I feel that it is reasonable to extrapolate that people with a greater internal locus of control will assume more responsibility for their beliefs, thoughts feelings and actions. I feel that it is very important for someone with a strong internal locus of control to  adopt an appreciative view of the world and commit to positive self talk. If we believe that we are responsible, do poorly on a task and then deride ourselves on the outcome of the task, we would surely be depressed.

There are also some benefits of an external locus of control. For example, if there were a situation that you cannot control directly, it would be beneficial to emotionally “let go” of the situation and “give it up to fate”. For example, we working on an academic paper it is valuable to adopt and internal locus of control of all the steps that you need to perform in the data collection and writing process. Since you cannot control the results of your experiment, you need to let go of your exceptions. It is also beneficial to “let go” when you send the article for peer review since you cannot control the opinion of others.

There are many tests of “Locus of Control” online. Psychology Today has such a test at http://psychologytoday.tests.psychtests.com/take_test.php?idRegTest=1317

Like most things, one’s “Locus of Control” is not black and white. There are times where we feel we have a much greater control of our destiny and other times where we may feel blown around by the winds of fate.

It is my belief that it is best to have a strong internal locus of control for all of those elements that can only be controlled by ourselves including thoughts, habits, beliefs, actions, attitudes and chosen responses to our life events.
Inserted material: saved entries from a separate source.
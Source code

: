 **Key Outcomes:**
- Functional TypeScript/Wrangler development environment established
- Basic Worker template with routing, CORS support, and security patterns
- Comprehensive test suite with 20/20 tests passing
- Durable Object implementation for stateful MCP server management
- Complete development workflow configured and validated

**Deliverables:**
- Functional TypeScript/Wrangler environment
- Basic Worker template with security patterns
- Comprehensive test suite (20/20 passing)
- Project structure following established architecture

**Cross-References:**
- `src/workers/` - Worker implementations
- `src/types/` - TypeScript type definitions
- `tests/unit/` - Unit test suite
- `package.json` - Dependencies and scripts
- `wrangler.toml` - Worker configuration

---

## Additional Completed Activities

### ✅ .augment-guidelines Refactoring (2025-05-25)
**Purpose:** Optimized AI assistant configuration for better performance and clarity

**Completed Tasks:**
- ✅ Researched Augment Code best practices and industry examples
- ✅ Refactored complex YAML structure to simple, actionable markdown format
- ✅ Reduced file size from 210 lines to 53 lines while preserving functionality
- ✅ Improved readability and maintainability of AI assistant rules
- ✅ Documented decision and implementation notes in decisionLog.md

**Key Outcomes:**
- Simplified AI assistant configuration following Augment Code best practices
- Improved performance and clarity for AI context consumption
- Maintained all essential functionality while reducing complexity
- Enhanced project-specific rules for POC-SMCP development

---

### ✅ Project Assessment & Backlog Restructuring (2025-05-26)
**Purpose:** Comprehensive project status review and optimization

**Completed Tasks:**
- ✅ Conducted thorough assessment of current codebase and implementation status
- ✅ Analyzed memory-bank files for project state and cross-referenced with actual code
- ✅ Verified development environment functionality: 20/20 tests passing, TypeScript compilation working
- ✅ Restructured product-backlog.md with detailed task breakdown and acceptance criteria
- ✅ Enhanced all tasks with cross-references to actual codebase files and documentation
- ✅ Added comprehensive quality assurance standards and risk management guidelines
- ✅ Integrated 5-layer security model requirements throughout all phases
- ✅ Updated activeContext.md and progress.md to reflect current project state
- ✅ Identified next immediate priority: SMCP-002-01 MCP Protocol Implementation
There are many elements of life, from the weather to the stock market, that we can not control. However, we can do our best to own our responses to our outlook on life as well as our responses to live events.

May 28, 2012

Other People’s Stories – 2

Welcome to the continuing saga of “Other People’s Stories”.
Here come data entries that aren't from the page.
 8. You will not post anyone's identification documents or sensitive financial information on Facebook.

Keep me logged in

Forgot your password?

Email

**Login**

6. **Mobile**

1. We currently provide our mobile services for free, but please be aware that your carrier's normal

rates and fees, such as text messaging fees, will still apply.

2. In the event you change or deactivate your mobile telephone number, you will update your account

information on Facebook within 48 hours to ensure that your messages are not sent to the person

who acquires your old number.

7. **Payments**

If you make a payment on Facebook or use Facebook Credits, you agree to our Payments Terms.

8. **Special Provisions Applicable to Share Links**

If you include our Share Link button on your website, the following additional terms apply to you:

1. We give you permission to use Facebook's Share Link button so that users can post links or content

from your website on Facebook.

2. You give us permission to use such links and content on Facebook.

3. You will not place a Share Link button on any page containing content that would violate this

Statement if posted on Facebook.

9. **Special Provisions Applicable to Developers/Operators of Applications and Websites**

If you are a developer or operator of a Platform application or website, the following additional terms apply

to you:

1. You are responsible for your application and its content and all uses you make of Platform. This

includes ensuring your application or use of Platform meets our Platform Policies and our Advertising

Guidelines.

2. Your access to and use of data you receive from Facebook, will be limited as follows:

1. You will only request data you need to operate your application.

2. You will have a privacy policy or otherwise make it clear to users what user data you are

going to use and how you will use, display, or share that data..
Since our last episode, I have had a few interesting conversations about this issue. I was informed that there was more to tell with regards to responding to complaints as well as co-dependency. I also realize that I did not cover other people’s expectations or the danger of continually comparing your life performance to the lives of others around you.

Problem Solving versus a Complaint Driven Life

Complaints are all around us. Every day we hear people complain about the weather or about some political issue. One main tactic to addressing life complaints is to consider if the complaint was just stated to “let off steam” or if the complaint was an indirect (or even direct) request for problem solving. Most of the time, it is easy to determine if someone is complaining to “let off steam” since this complaint focuses on their feelings and contains statements such as “well, whatcha going do?” If you have the feeling that the complaint is a request for problem solving, it would be valuable to run it through a few questions:

–       Is this something I have the influence to change?

–       Is this something that is important to me?

–       Is it my job or responsibility to change?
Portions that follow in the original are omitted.